__PROBLEM TO WORK ON__: Lines before the one containing "the hasht… |" are not wanted. Transcribe that line and all after it exactly, to the end of the entries.

EXERCISE DATA START

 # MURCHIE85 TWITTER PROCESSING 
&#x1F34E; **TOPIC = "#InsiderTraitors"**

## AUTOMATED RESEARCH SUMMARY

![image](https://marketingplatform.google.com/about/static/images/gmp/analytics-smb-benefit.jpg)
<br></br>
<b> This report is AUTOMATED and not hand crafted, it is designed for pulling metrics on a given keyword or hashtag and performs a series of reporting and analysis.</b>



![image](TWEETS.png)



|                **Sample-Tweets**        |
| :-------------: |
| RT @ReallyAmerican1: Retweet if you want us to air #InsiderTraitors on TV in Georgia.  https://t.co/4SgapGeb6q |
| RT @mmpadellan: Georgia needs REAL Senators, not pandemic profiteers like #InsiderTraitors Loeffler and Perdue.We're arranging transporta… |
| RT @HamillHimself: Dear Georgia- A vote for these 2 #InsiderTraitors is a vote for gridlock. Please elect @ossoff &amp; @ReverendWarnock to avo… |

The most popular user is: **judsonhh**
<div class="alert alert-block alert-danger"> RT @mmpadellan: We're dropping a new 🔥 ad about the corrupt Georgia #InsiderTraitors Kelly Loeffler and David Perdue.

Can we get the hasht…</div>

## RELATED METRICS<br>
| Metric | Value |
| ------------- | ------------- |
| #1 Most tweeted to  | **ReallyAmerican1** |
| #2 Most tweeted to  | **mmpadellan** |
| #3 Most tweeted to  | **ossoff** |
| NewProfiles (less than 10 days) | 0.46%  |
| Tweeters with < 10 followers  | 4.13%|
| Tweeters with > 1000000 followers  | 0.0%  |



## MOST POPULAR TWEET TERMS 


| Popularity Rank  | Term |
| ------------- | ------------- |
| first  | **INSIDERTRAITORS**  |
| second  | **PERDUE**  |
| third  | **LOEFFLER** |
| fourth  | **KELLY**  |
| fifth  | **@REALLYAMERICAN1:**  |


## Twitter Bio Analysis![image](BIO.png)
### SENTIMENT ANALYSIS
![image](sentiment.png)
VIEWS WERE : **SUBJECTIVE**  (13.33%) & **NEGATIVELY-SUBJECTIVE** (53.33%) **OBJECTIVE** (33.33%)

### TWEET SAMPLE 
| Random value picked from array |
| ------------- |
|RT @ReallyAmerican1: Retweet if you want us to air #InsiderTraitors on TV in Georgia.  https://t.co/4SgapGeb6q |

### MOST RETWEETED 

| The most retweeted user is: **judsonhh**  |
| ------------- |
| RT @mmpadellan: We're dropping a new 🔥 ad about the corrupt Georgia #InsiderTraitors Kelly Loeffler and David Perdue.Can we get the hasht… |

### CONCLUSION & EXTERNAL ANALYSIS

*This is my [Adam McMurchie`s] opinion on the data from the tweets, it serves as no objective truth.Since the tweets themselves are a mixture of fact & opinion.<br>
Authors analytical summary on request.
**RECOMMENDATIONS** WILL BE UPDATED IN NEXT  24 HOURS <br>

EXERCISE DATA END

__TASK OUTPUT__:
| RT @mmpadellan: We're dropping a new 🔥 ad about the corrupt Georgia #InsiderTraitors Kelly Loeffler and David Perdue.Can we get the hasht… |

### CONCLUSION & EXTERNAL ANALYSIS

*This is my [Adam McMurchie`s] opinion on the data from the tweets, it serves as no objective truth.Since the tweets themselves are a mixture of fact & opinion.<br>
Authors analytical summary on request.
**RECOMMENDATIONS** WILL BE UPDATED IN NEXT  24 HOURS <br>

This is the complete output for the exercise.